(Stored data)
---

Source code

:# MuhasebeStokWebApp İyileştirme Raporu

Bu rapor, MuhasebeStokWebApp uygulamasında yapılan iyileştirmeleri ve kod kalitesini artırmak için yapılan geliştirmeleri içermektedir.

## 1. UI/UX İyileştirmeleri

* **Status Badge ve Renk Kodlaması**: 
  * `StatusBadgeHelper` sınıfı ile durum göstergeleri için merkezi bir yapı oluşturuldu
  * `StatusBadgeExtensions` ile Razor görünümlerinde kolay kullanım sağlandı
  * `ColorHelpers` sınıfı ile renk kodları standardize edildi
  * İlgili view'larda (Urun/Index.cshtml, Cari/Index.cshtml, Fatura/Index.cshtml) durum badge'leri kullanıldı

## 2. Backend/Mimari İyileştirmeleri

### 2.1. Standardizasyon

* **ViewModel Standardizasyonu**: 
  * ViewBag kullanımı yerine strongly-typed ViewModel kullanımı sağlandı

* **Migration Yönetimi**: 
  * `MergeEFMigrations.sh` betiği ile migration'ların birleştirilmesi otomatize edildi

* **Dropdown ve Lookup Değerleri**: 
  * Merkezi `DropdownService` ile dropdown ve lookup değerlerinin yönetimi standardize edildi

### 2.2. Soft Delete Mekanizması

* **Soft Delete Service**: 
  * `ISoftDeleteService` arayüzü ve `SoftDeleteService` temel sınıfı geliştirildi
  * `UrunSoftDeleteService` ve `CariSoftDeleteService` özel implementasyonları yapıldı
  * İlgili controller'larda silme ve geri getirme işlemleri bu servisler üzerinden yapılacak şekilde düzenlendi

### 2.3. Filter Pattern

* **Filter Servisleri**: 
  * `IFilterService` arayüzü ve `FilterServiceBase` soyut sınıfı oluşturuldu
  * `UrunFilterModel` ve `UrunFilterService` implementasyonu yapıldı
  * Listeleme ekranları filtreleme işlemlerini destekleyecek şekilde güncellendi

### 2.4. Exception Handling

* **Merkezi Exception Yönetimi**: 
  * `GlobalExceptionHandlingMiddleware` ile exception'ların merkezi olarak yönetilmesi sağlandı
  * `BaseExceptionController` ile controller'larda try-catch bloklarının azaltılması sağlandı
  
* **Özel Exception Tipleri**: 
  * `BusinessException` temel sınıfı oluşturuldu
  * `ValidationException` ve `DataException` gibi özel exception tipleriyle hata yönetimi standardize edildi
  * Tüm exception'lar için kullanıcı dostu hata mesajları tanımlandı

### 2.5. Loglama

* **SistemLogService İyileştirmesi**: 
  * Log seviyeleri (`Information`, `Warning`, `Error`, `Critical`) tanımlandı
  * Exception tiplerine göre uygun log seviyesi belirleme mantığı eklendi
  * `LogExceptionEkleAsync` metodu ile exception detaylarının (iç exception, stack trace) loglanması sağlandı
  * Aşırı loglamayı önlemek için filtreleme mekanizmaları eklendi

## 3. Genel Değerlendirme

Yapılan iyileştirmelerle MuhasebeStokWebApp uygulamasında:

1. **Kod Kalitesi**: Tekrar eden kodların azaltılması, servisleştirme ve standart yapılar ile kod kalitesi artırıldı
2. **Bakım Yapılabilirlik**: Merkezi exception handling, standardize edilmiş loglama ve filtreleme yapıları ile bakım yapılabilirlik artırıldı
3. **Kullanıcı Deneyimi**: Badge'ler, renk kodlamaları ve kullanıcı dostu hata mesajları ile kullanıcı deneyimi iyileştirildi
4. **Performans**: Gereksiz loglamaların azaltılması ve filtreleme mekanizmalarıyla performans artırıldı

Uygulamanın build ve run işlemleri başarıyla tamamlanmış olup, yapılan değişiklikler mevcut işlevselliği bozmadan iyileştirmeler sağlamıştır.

---

- What is expected: Every record must appear in the answer exactly as it does above.

- Result of the task:
Source code

:# MuhasebeStokWebApp İyileştirme Raporu

Bu rapor, MuhasebeStokWebApp uygulamasında yapılan iyileştirmeleri ve kod kalitesini artırmak için yapılan geliştirmeleri içermektedir.

## 1. UI/UX İyileştirmeleri

* **Status Badge ve Renk Kodlaması**: 
  * `StatusBadgeHelper` sınıfı ile durum göstergeleri için merkezi bir yapı oluşturuldu
  * `StatusBadgeExtensions` ile Razor görünümlerinde kolay kullanım sağlandı
  * `ColorHelpers` sınıfı ile renk kodları standardize edildi
  * İlgili view'larda (Urun/Index.cshtml, Cari/Index.cshtml, Fatura/Index.cshtml) durum badge'leri kullanıldı

## 2. Backend/Mimari İyileştirmeleri

### 2.1. Standardizasyon

* **ViewModel Standardizasyonu**: 
  * ViewBag kullanımı yerine strongly-typed ViewModel kullanımı sağlandı

* **Migration Yönetimi**: 
  * `MergeEFMigrations.sh` betiği ile migration'ların birleştirilmesi otomatize edildi

* **Dropdown ve Lookup Değerleri**: 
  * Merkezi `DropdownService` ile dropdown ve lookup değerlerinin yönetimi standardize edildi

### 2.2. Soft Delete Mekanizması

* **Soft Delete Service**: 
  * `ISoftDeleteService` arayüzü ve `SoftDeleteService` temel sınıfı geliştirildi
  * `UrunSoftDeleteService` ve `CariSoftDeleteService` özel implementasyonları yapıldı
  * İlgili controller'larda silme ve geri getirme işlemleri bu servisler üzerinden yapılacak şekilde düzenlendi

### 2.3. Filter Pattern

* **Filter Servisleri**: 
  * `IFilterService` arayüzü ve `FilterServiceBase` soyut sınıfı oluşturuldu
  * `UrunFilterModel` ve `UrunFilterService` implementasyonu yapıldı
  * Listeleme ekranları filtreleme işlemlerini destekleyecek şekilde güncellendi

### 2.4. Exception Handling

* **Merkezi Exception Yönetimi**: 
  * `GlobalExceptionHandlingMiddleware` ile exception'ların merkezi olarak yönetilmesi sağlandı
  * `BaseExceptionController` ile controller'larda try-catch bloklarının azaltılması sağlandı
  
* **Özel Exception Tipleri**: 
  * `BusinessException` temel sınıfı oluşturuldu
  * `ValidationException` ve `DataException` gibi özel exception tipleriyle hata yönetimi standardize edildi
  * Tüm exception'lar için kullanıcı dostu hata mesajları tanımlandı

### 2.5. Loglama

* **SistemLogService İyileştirmesi**: 
  * Log seviyeleri (`Information`, `Warning`, `Error`, `Critical`) tanımlandı
  * Exception tiplerine göre uygun log seviyesi belirleme mantığı eklendi
  * `LogExceptionEkleAsync` metodu ile exception detaylarının (iç exception, stack trace) loglanması sağlandı
  * Aşırı loglamayı önlemek için filtreleme mekanizmaları eklendi

## 3. Genel Değerlendirme

Yapılan iyileştirmelerle MuhasebeStokWebApp uygulamasında:

1. **Kod Kalitesi**: Tekrar eden kodların azaltılması, servisleştirme ve standart yapılar ile kod kalitesi artırıldı
2. **Bakım Yapılabilirlik**: Merkezi exception handling, standardize edilmiş loglama ve filtreleme yapıları ile bakım yapılabilirlik artırıldı
3. **Kullanıcı Deneyimi**: Badge'ler, renk kodlamaları ve kullanıcı dostu hata mesajları ile kullanıcı deneyimi iyileştirildi
4. **Performans**: Gereksiz loglamaların azaltılması ve filtreleme mekanizmalarıyla performans artırıldı

Uygulamanın build ve run işlemleri başarıyla tamamlanmış olup, yapılan değişiklikler mevcut işlevselliği bozmadan iyileştirmeler sağlamıştır.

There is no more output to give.